Bible, Church, Theology

The Pleroma of the Son

Introduction

Sin unleashed nothingness into the world. The Edenic world was brim-filled and overflowing with the goodness, righteousness, and joy of God actuated by creation’s mediator, God’s only Son. The creation account speaks of “filling” the earth and its “abundance.” God-ness drenched everything (though, of course, not in a pantheistic sense). Sin introduced cosmic rebellion. One rarely recognized blight of this rebellion is nihilism: life is meaningless because the universe is meaningless. “The demonic is essentially meaninglessness,”[1] and when Satan offered Eve the knowledge of good and evil, he was promising the contra-creational ability to create her own meaning. To create one’s own meaning presupposes an absence of meaning. “Eve, you can get behind God’s universe of meaning to a void in which you can create your own conceptual universe.” To be as god is to drain (in one’s own mind) God’s meaning-full universe to fill it with your own.

A fascinating NT word is pleroma, usually translated “fullness.” Its meaning is actually hard to reduce to one word. It denotes abundance, leaving no unoccupied space (as in a ship). There is no available room to compete with that which fills it. Pleroma is a pivotal biblical word that describes the person and work of the Son.
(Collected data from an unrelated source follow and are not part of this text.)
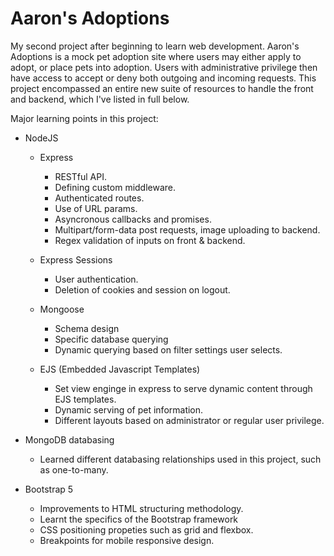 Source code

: # Aaron's Adoptions

My second project after beginning to learn web development. Aaron's Adoptions is a mock pet adoption site where users may either apply to adopt, or place pets into adoption.
Users with administrative privilege then have access to accept or deny both outgoing and incoming requests. This project encompassed an entire new suite of resources to handle
the front and backend, which I've listed in full below.

Major learning points in this project:

  - NodeJS
    - Express
      - RESTful API.
      - Defining custom middleware.
      - Authenticated routes.
      - Use of URL params.
      - Asyncronous callbacks and promises.
      - Multipart/form-data post requests, image uploading to backend.
      - Regex validation of inputs on front & backend.
      
    - Express Sessions
      - User authentication.
      - Deletion of cookies and session on logout.
      
    - Mongoose 
      - Schema design
      - Specific database querying
      - Dynamic querying based on filter settings user selects.
    
    - EJS (Embedded Javascript Templates)
      - Set view enginge in express to serve dynamic content through EJS templates.
      - Dynamic serving of pet information.
      - Different layouts based on administrator or regular user privilege. 
    
  - MongoDB databasing
    - Learned different databasing relationships used in this project, such as one-to-many.
      
  - Bootstrap 5
    - Improvements to HTML structuring methodology.
    - Learnt the specifics of the Bootstrap framework
    - CSS positioning propeties such as grid and flexbox.
    - Breakpoints for mobile responsive design.
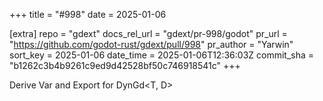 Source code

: +++
title = "#998"
date = 2025-01-06

[extra]
repo = "gdext"
docs_rel_url = "gdext/pr-998/godot"
pr_url = "https://github.com/godot-rust/gdext/pull/998"
pr_author = "Yarwin"
sort_key = 2025-01-06
date_time = 2025-01-06T12:36:03Z
commit_sha = "b1262c3b4b9261c9ed9d42528bf50c746918541c"
+++

Derive Var and Export for DynGd<T, D>
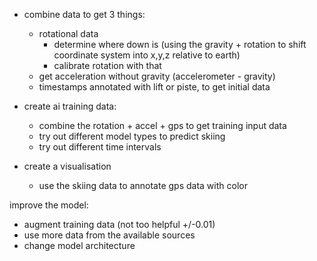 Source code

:  - combine data to get 3 things:
	- rotational data
		- determine where down is (using the gravity + rotation to shift coordinate system into x,y,z relative to earth)
		- calibrate rotation with that
	- get acceleration without gravity (accelerometer - gravity)
	- timestamps annotated with lift or piste, to get initial data


 - create ai training data:
	- combine the rotation + accel + gps to get training input data
	- try out different model types to predict skiing
	- try out different time intervals

 - create a visualisation
	- use the skiing data to annotate gps data with color

improve the model:
 - augment training data (not too helpful +/-0.01)
 - use more data from the available sources 
 - change model architecture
The Pleroma of the Trinity

The apostle Paul writes in Colossians 2:9, “For in Him [Jesus Christ] dwells all the pleroma of the Godhead bodily.” This is an extraordinary claim. The entire fullness (pleroma) of Father, Son, and Spirit indwells the incarnate Son. This is not some sort of Christic Unitarianism, that God is only one person whose name is Jesus. God is one being in three persons. No, it means all that the Father and Spirit are is revealed in Jesus Christ. When you see his agony on the Cross, his fulmination against the Pharisees, his forgiveness of an adulterous woman, his joy, his weariness, his anger — you’re seeing also the Father and the Spirit. Jesus Christ is full of the Trinity.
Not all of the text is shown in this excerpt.